INSTRUCTIONS TO FOLLOW:
Below are some entries. Repeat exactly the lines from the one with "For example, you" through the one with "Data Storage", and only those.
(AVAILABLE DATA)
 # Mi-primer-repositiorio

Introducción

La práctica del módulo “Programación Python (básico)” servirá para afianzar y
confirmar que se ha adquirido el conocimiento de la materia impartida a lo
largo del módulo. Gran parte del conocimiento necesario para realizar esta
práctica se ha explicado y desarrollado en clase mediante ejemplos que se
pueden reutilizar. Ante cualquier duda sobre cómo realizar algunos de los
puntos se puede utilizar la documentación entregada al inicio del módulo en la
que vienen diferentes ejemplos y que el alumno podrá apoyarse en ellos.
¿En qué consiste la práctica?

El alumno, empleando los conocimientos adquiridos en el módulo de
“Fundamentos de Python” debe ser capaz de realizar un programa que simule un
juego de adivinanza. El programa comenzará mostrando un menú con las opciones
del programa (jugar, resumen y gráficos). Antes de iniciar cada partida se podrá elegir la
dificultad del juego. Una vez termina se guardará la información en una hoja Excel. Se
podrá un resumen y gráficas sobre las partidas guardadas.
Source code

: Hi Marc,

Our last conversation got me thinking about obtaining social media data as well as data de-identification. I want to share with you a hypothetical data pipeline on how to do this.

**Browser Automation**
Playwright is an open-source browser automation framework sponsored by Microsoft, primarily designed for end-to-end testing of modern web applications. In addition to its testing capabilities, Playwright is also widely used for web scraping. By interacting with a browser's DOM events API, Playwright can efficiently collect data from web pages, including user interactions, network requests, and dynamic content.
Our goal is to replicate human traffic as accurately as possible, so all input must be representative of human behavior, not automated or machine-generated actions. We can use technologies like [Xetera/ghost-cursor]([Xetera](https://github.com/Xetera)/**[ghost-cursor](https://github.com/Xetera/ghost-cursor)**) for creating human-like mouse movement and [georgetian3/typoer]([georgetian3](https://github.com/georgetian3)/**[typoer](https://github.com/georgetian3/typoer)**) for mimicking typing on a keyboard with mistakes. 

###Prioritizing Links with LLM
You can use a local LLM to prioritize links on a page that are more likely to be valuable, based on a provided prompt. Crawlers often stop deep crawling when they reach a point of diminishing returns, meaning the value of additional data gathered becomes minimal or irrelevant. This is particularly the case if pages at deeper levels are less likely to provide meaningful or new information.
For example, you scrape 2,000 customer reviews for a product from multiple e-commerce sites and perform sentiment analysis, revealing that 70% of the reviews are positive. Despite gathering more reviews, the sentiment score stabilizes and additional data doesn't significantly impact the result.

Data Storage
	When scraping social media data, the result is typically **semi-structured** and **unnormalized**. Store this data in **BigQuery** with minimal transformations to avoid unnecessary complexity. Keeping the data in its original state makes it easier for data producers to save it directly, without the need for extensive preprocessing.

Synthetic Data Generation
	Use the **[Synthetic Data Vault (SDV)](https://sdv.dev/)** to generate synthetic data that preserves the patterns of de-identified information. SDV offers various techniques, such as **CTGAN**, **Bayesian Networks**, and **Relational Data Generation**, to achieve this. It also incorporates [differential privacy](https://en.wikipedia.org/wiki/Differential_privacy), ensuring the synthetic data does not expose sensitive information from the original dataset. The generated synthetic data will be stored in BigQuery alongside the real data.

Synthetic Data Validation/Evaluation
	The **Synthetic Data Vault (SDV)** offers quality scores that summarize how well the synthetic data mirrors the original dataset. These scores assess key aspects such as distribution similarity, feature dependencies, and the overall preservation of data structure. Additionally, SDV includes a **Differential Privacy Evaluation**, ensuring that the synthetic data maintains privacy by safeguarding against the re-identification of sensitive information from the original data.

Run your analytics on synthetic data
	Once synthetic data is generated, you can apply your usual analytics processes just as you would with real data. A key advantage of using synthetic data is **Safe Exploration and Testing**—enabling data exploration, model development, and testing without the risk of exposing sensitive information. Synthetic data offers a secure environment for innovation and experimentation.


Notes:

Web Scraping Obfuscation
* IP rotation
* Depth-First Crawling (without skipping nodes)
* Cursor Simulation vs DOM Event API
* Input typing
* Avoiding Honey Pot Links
(End AVAILABLE DATA)
ANSWER SPACE:
For example, you scrape 2,000 customer reviews for a product from multiple e-commerce sites and perform sentiment analysis, revealing that 70% of the reviews are positive. Despite gathering more reviews, the sentiment score stabilizes and additional data doesn't significantly impact the result.

Data Storage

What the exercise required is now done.